## Available data
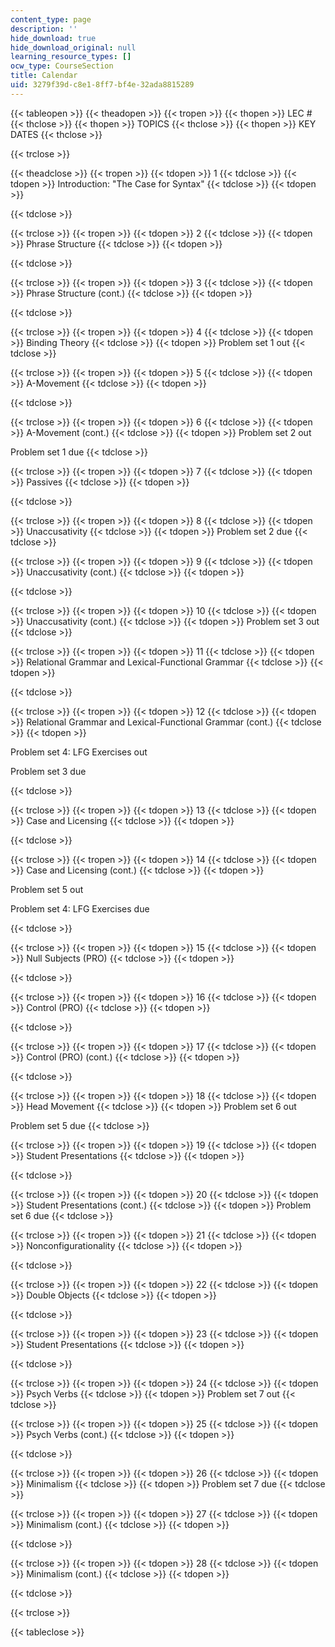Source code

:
 ```yaml
---
content_type: page
description: ''
hide_download: true
hide_download_original: null
learning_resource_types: []
ocw_type: CourseSection
title: Calendar
uid: 3279f39d-c8e1-8ff7-bf4e-32ada8815289
---
```


{{< tableopen >}}
{{< theadopen >}}
{{< tropen >}}
{{< thopen >}}
LEC #
{{< thclose >}}
{{< thopen >}}
TOPICS
{{< thclose >}}
{{< thopen >}}
KEY DATES
{{< thclose >}}

{{< trclose >}}

{{< theadclose >}}
{{< tropen >}}
{{< tdopen >}}
1
{{< tdclose >}}
{{< tdopen >}}
Introduction: "The Case for Syntax"
{{< tdclose >}}
{{< tdopen >}}

{{< tdclose >}}

{{< trclose >}}
{{< tropen >}}
{{< tdopen >}}
2
{{< tdclose >}}
{{< tdopen >}}
Phrase Structure
{{< tdclose >}}
{{< tdopen >}}

{{< tdclose >}}

{{< trclose >}}
{{< tropen >}}
{{< tdopen >}}
3
{{< tdclose >}}
{{< tdopen >}}
Phrase Structure (cont.)
{{< tdclose >}}
{{< tdopen >}}

{{< tdclose >}}

{{< trclose >}}
{{< tropen >}}
{{< tdopen >}}
4
{{< tdclose >}}
{{< tdopen >}}
Binding Theory
{{< tdclose >}}
{{< tdopen >}}
Problem set 1 out
{{< tdclose >}}

{{< trclose >}}
{{< tropen >}}
{{< tdopen >}}
5
{{< tdclose >}}
{{< tdopen >}}
A-Movement
{{< tdclose >}}
{{< tdopen >}}

{{< tdclose >}}

{{< trclose >}}
{{< tropen >}}
{{< tdopen >}}
6
{{< tdclose >}}
{{< tdopen >}}
A-Movement (cont.)
{{< tdclose >}}
{{< tdopen >}}
Problem set 2 out  
  
Problem set 1 due
{{< tdclose >}}

{{< trclose >}}
{{< tropen >}}
{{< tdopen >}}
7
{{< tdclose >}}
{{< tdopen >}}
Passives
{{< tdclose >}}
{{< tdopen >}}

{{< tdclose >}}

{{< trclose >}}
{{< tropen >}}
{{< tdopen >}}
8
{{< tdclose >}}
{{< tdopen >}}
Unaccusativity
{{< tdclose >}}
{{< tdopen >}}
Problem set 2 due
{{< tdclose >}}

{{< trclose >}}
{{< tropen >}}
{{< tdopen >}}
9
{{< tdclose >}}
{{< tdopen >}}
Unaccusativity (cont.)
{{< tdclose >}}
{{< tdopen >}}

{{< tdclose >}}

{{< trclose >}}
{{< tropen >}}
{{< tdopen >}}
10
{{< tdclose >}}
{{< tdopen >}}
Unaccusativity (cont.)
{{< tdclose >}}
{{< tdopen >}}
Problem set 3 out
{{< tdclose >}}

{{< trclose >}}
{{< tropen >}}
{{< tdopen >}}
11
{{< tdclose >}}
{{< tdopen >}}
Relational Grammar and Lexical-Functional Grammar
{{< tdclose >}}
{{< tdopen >}}

{{< tdclose >}}

{{< trclose >}}
{{< tropen >}}
{{< tdopen >}}
12
{{< tdclose >}}
{{< tdopen >}}
Relational Grammar and Lexical-Functional Grammar (cont.)
{{< tdclose >}}
{{< tdopen >}}


Problem set 4: LFG Exercises out

Problem set 3 due


{{< tdclose >}}

{{< trclose >}}
{{< tropen >}}
{{< tdopen >}}
13
{{< tdclose >}}
{{< tdopen >}}
Case and Licensing
{{< tdclose >}}
{{< tdopen >}}

{{< tdclose >}}

{{< trclose >}}
{{< tropen >}}
{{< tdopen >}}
14
{{< tdclose >}}
{{< tdopen >}}
Case and Licensing (cont.)
{{< tdclose >}}
{{< tdopen >}}


Problem set 5 out

Problem set 4: LFG Exercises due


{{< tdclose >}}

{{< trclose >}}
{{< tropen >}}
{{< tdopen >}}
15
{{< tdclose >}}
{{< tdopen >}}
Null Subjects (PRO)
{{< tdclose >}}
{{< tdopen >}}

{{< tdclose >}}

{{< trclose >}}
{{< tropen >}}
{{< tdopen >}}
16
{{< tdclose >}}
{{< tdopen >}}
Control (PRO)
{{< tdclose >}}
{{< tdopen >}}

{{< tdclose >}}

{{< trclose >}}
{{< tropen >}}
{{< tdopen >}}
17
{{< tdclose >}}
{{< tdopen >}}
Control (PRO) (cont.)
{{< tdclose >}}
{{< tdopen >}}

{{< tdclose >}}

{{< trclose >}}
{{< tropen >}}
{{< tdopen >}}
18
{{< tdclose >}}
{{< tdopen >}}
Head Movement
{{< tdclose >}}
{{< tdopen >}}
Problem set 6 out  
  
Problem set 5 due
{{< tdclose >}}

{{< trclose >}}
{{< tropen >}}
{{< tdopen >}}
19
{{< tdclose >}}
{{< tdopen >}}
Student Presentations
{{< tdclose >}}
{{< tdopen >}}

{{< tdclose >}}

{{< trclose >}}
{{< tropen >}}
{{< tdopen >}}
20
{{< tdclose >}}
{{< tdopen >}}
Student Presentations (cont.)
{{< tdclose >}}
{{< tdopen >}}
Problem set 6 due
{{< tdclose >}}

{{< trclose >}}
{{< tropen >}}
{{< tdopen >}}
21
{{< tdclose >}}
{{< tdopen >}}
Nonconfigurationality
{{< tdclose >}}
{{< tdopen >}}

{{< tdclose >}}

{{< trclose >}}
{{< tropen >}}
{{< tdopen >}}
22
{{< tdclose >}}
{{< tdopen >}}
Double Objects
{{< tdclose >}}
{{< tdopen >}}

{{< tdclose >}}

{{< trclose >}}
{{< tropen >}}
{{< tdopen >}}
23
{{< tdclose >}}
{{< tdopen >}}
Student Presentations
{{< tdclose >}}
{{< tdopen >}}

{{< tdclose >}}

{{< trclose >}}
{{< tropen >}}
{{< tdopen >}}
24
{{< tdclose >}}
{{< tdopen >}}
Psych Verbs
{{< tdclose >}}
{{< tdopen >}}
Problem set 7 out
{{< tdclose >}}

{{< trclose >}}
{{< tropen >}}
{{< tdopen >}}
25
{{< tdclose >}}
{{< tdopen >}}
Psych Verbs (cont.)
{{< tdclose >}}
{{< tdopen >}}

{{< tdclose >}}

{{< trclose >}}
{{< tropen >}}
{{< tdopen >}}
26
{{< tdclose >}}
{{< tdopen >}}
Minimalism
{{< tdclose >}}
{{< tdopen >}}
Problem set 7 due
{{< tdclose >}}

{{< trclose >}}
{{< tropen >}}
{{< tdopen >}}
27
{{< tdclose >}}
{{< tdopen >}}
Minimalism (cont.)
{{< tdclose >}}
{{< tdopen >}}

{{< tdclose >}}

{{< trclose >}}
{{< tropen >}}
{{< tdopen >}}
28
{{< tdclose >}}
{{< tdopen >}}
Minimalism (cont.)
{{< tdclose >}}
{{< tdopen >}}

{{< tdclose >}}

{{< trclose >}}

{{< tableclose >}}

## Assignment
The answer must be every line of the records above that holds the word "Exercises".

## Expected answer
Problem set 4: LFG Exercises out
Problem set 4: LFG Exercises due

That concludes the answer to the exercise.